All that came to mind and the more difficult it got the more safe I felt crossing the flooded Hautes Fagnes. Hardly ever saw that region in more difficult conditions before. Nevertheless it was a huge relive to reach the timing point tent up at Baraque Michel and have a quick and wind-proof break with some hot soup. No time to waste – the part downhill to CP4 (230k) would cover the river valleys Hoenge, La Statte and Sawe, well known to me from Maarten’s Dark World loop for the Marvels Slam, a sections not really fast so maintaining a hiking speed as fast as possible would be key.

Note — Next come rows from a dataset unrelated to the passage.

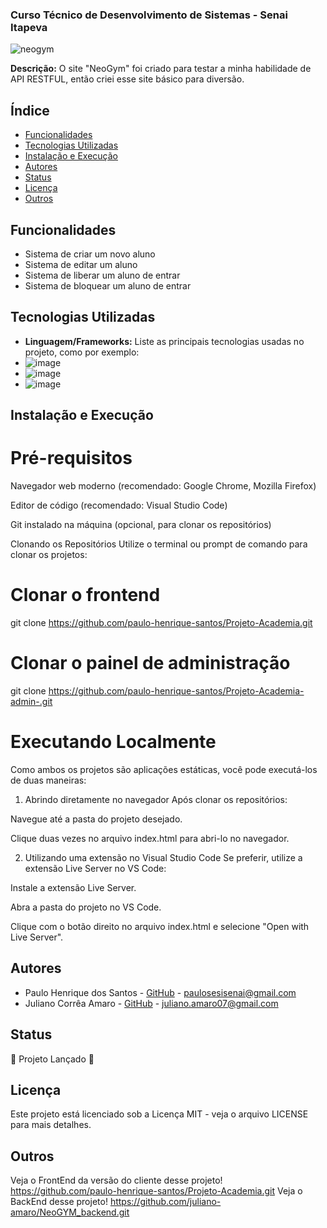 ### Curso Técnico de Desenvolvimento de Sistemas - Senai Itapeva
![neogym](https://github.com/user-attachments/assets/d2a96d33-297b-42e9-94a1-ee8b43a879e4)

**Descrição:**
O site "NeoGym" foi criado para testar a minha habilidade de API RESTFUL, então criei esse site básico para diversão.
## Índice
* [Funcionalidades](#funcionalidades)
* [Tecnologias Utilizadas](#tecnologias-utilizadas)
* [Instalação e Execução](#instalação-e-execução)
* [Autores](#autores)
* [Status](#status)
* [Licença](#licença)
* [Outros](#outros)
## Funcionalidades
 - Sistema de criar um novo aluno
 - Sistema de editar um aluno
 - Sistema de liberar um aluno de entrar
 - Sistema de bloquear um aluno de entrar
## Tecnologias Utilizadas
- **Linguagem/Frameworks:**
 Liste as principais tecnologias usadas no projeto, como por exemplo:
 - ![image](https://img.shields.io/badge/Python-FFD43B?style=for-the-badge&logo=python&logoColor=blue)
 - ![image](https://img.shields.io/badge/HTML5-E34F26?style=for-the-badge&logo=html5&logoColor=white)
 - ![image](https://img.shields.io/badge/Tailwind_CSS-38B2AC?style=for-the-badge&logo=tailwind-css&logoColor=white)

## Instalação e Execução
# Pré-requisitos
Navegador web moderno (recomendado: Google Chrome, Mozilla Firefox)

Editor de código (recomendado: Visual Studio Code)

Git instalado na máquina (opcional, para clonar os repositórios)

Clonando os Repositórios
Utilize o terminal ou prompt de comando para clonar os projetos:

# Clonar o frontend
git clone https://github.com/paulo-henrique-santos/Projeto-Academia.git

# Clonar o painel de administração
git clone https://github.com/paulo-henrique-santos/Projeto-Academia-admin-.git
# Executando Localmente
Como ambos os projetos são aplicações estáticas, você pode executá-los de duas maneiras:

1. Abrindo diretamente no navegador
Após clonar os repositórios:

Navegue até a pasta do projeto desejado.

Clique duas vezes no arquivo index.html para abri-lo no navegador.

2. Utilizando uma extensão no Visual Studio Code
Se preferir, utilize a extensão Live Server no VS Code:

Instale a extensão Live Server.

Abra a pasta do projeto no VS Code.

Clique com o botão direito no arquivo index.html e selecione "Open with Live Server".

## Autores
- Paulo Henrique dos Santos - [GitHub](https://github.com/paulo-henrique-santos) - paulosesisenai@gmail.com
- Juliano Corrêa Amaro - [GitHub](https://github.com/juliano-amaro) - juliano.amaro07@gmail.com 
## Status
🚀 Projeto Lançado 🚀
## Licença
Este projeto está licenciado sob a Licença MIT - veja o arquivo LICENSE para mais detalhes.

## Outros
Veja o FrontEnd da versão do cliente desse projeto!
https://github.com/paulo-henrique-santos/Projeto-Academia.git
Veja o BackEnd desse projeto!
https://github.com/juliano-amaro/NeoGYM_backend.git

At CP4 I did try that sleeping thing and slept outside the CP for 20 min. Although it was warm enough and the gear/setup seems to work – the sleep did not feel any good. What was more, my body started to shut-down as the race end seemed to be there. Took quite a while to wake my body up again. During the third night we covered Spa area (including going all the way up to the Fagnes above Spa) and were slowly getting closer to the last CP and the final stretch. During the whole race I maintained a 4-6 h gap to cutoff as planned and was still trying not to lose too much of it to safe some time for the final stretch. Higher doses of amino acids helped quite good to bann the sleep walking effects in night 3, nevertheless everything was on the edge. Hallucinations at the edges of view, difficulties to properly see (especially the parts outside of the head lamp), hard to tell surface properties and small height differences in the usual way – all in all ultra was back. The brain started to switch off unnecessary parts to focus on the few life-maintaining things. Why a clear vision is not one of them – well I guess you are not supposed to run the trails in those moments. 

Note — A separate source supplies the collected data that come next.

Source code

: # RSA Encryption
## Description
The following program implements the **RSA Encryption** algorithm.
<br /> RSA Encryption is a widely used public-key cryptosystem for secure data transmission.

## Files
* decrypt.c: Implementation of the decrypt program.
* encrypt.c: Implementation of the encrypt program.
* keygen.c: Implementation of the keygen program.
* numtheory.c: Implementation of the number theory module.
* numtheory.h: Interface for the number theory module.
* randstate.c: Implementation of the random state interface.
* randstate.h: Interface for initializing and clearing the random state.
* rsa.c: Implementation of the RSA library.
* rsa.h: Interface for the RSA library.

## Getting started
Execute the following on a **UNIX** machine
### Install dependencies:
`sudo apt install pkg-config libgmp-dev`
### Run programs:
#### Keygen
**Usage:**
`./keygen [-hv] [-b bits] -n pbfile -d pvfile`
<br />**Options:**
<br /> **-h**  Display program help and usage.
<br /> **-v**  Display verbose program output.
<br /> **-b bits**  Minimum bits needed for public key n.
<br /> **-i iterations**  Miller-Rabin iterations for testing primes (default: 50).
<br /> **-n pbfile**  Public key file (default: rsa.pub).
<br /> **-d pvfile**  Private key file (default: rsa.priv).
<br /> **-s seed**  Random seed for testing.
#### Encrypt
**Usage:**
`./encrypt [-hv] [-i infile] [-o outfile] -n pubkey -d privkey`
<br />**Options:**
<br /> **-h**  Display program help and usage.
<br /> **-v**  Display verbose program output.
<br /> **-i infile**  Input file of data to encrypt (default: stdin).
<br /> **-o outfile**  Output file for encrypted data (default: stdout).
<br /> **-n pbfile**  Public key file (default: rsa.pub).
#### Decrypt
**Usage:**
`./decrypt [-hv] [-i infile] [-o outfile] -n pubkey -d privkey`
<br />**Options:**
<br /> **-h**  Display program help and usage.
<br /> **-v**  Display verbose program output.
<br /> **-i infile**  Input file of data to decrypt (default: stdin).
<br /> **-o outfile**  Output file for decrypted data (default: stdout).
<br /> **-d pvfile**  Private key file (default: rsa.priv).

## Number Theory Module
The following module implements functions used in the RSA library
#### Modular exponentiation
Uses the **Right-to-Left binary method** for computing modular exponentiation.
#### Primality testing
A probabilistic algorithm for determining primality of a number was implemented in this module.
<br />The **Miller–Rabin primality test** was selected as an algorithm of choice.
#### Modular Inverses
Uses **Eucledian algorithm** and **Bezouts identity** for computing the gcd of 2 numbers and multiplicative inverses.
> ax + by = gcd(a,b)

I made it safe to CP5 when it was already dark and night 4 had started. Uncharted territory both distance and time on feed-wise ahead. Plus a fourth night without sleep – I was curious to see what that would bring. It was a good feeling to leave CP4 and enter that last part as it meant the finish was somehow not longer ages but only one night without too many issues ahead. Problem with that thinking: one of the issues ahead was the course. Chefna, Quarreux and the famous Ninglingspo during the first 25k would certainly do some harm. As I left CP4 with only a little more than 2 hours on cutoff there was not too much time to waste and much would depend on that first 25k to the last timing point 20k before finish. If I somehow would reach this spot in time a finish would finally become highly likely. Got some company from Onno – always handy to enter misery together. I switched my nutrition strategy as planned from solid food to mainly gels. It was a good idea to safe them for the last night – the energy was there and the focus maintained at an ok level. In the midst of Chefna, Quarreux and especially Ninglingspo every step counts and the adrenaline helped to stay alerted. The howling rivers, the missing bridges, the watches almost impossible to read, countless of trails in the fog/rain – everything collapsed. I never got Ninglinspo 100% right at Legends Trail. And Onno and me did some climbings too much as we could mot figure on wich side of the river we should be, which bridges to take and which not to take – then we reached the one spot where the hiking trail just crosses the river (easy to do in summer – life-threatening in winter) and I had forgotten in which direction the next bridge was. Totally out of control, the peak of Legends Trails was reached. Random dots, confused lights in a wasted land. Alone. Together. Wow. We managed not to get too angry with our limited capabilities and both helped each other best we could to stay in the moment and to finally find the right bridges and path leading out of that horror.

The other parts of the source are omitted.